RECORDS PROVIDED ::

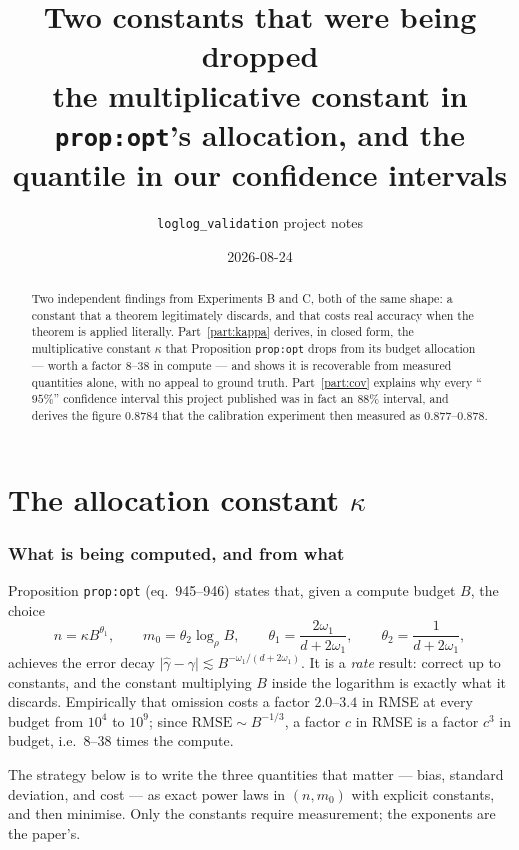 \documentclass[11pt]{article}
\title{Two constants that were being dropped\\
\large the multiplicative constant in \texttt{prop:opt}'s allocation,
and the quantile in our confidence intervals}
\author{\texttt{loglog\_validation} project notes}
\date{2026-08-24}
\begin{document}
\maketitle

\begin{abstract}
Two independent findings from Experiments B and C, both of the same shape: a
constant that a theorem legitimately discards, and that costs real accuracy
when the theorem is applied literally. Part~\ref{part:kappa} derives, in closed
form, the multiplicative constant $\kappa$ that Proposition \texttt{prop:opt}
drops from its budget allocation --- worth a factor $8$--$38$ in compute ---
and shows it is recoverable from measured quantities alone, with no appeal to
ground truth. Part~\ref{part:cov} explains why every ``$95\%$'' confidence
interval this project published was in fact an $88\%$ interval, and derives the
figure $0.8784$ that the calibration experiment then measured as
$0.877$--$0.878$.
\end{abstract}

\tableofcontents

\part{The allocation constant \texorpdfstring{$\kappa$}{kappa}}
\label{part:kappa}

\section{What is being computed, and from what}

Proposition \texttt{prop:opt} (eq.~945--946) states that, given a compute
budget $B$, the choice
\begin{equation}
  n = \kappa B^{\theta_1}, \qquad m_0 = \theta_2\log_\rho B,
  \qquad \theta_1 = \frac{2\omega_1}{d+2\omega_1},
  \qquad \theta_2 = \frac{1}{d+2\omega_1},
  \label{eq:propopt}
\end{equation}
achieves the error decay $\lvert\hat\gamma-\gamma\rvert \lesssim
B^{-\omega_1/(d+2\omega_1)}$. It is a \emph{rate} result: correct up to
constants, and the constant multiplying $B$ inside the logarithm is exactly
what it discards. Empirically that omission costs a factor $2.0$--$3.4$ in
RMSE at every budget from $10^4$ to $10^9$; since $\mathrm{RMSE}\sim
B^{-1/3}$, a factor $c$ in RMSE is a factor $c^3$ in budget, i.e.\ $8$--$38$
times the compute.

The strategy below is to write the three quantities that matter --- bias,
standard deviation, and cost --- as exact power laws in $(n,m_0)$ with
explicit constants, and then minimise. Only the constants require
measurement; the exponents are the paper's.
\end{document}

WORK TASK ::
Retrieve each line of the data in which the word "RMSE" can be found.

RESPONSE BOX ::
RMSE at every budget from $10^4$ to $10^9$; since $\mathrm{RMSE}\sim
B^{-1/3}$, a factor $c$ in RMSE is a factor $c^3$ in budget, i.e.\ $8$--$38$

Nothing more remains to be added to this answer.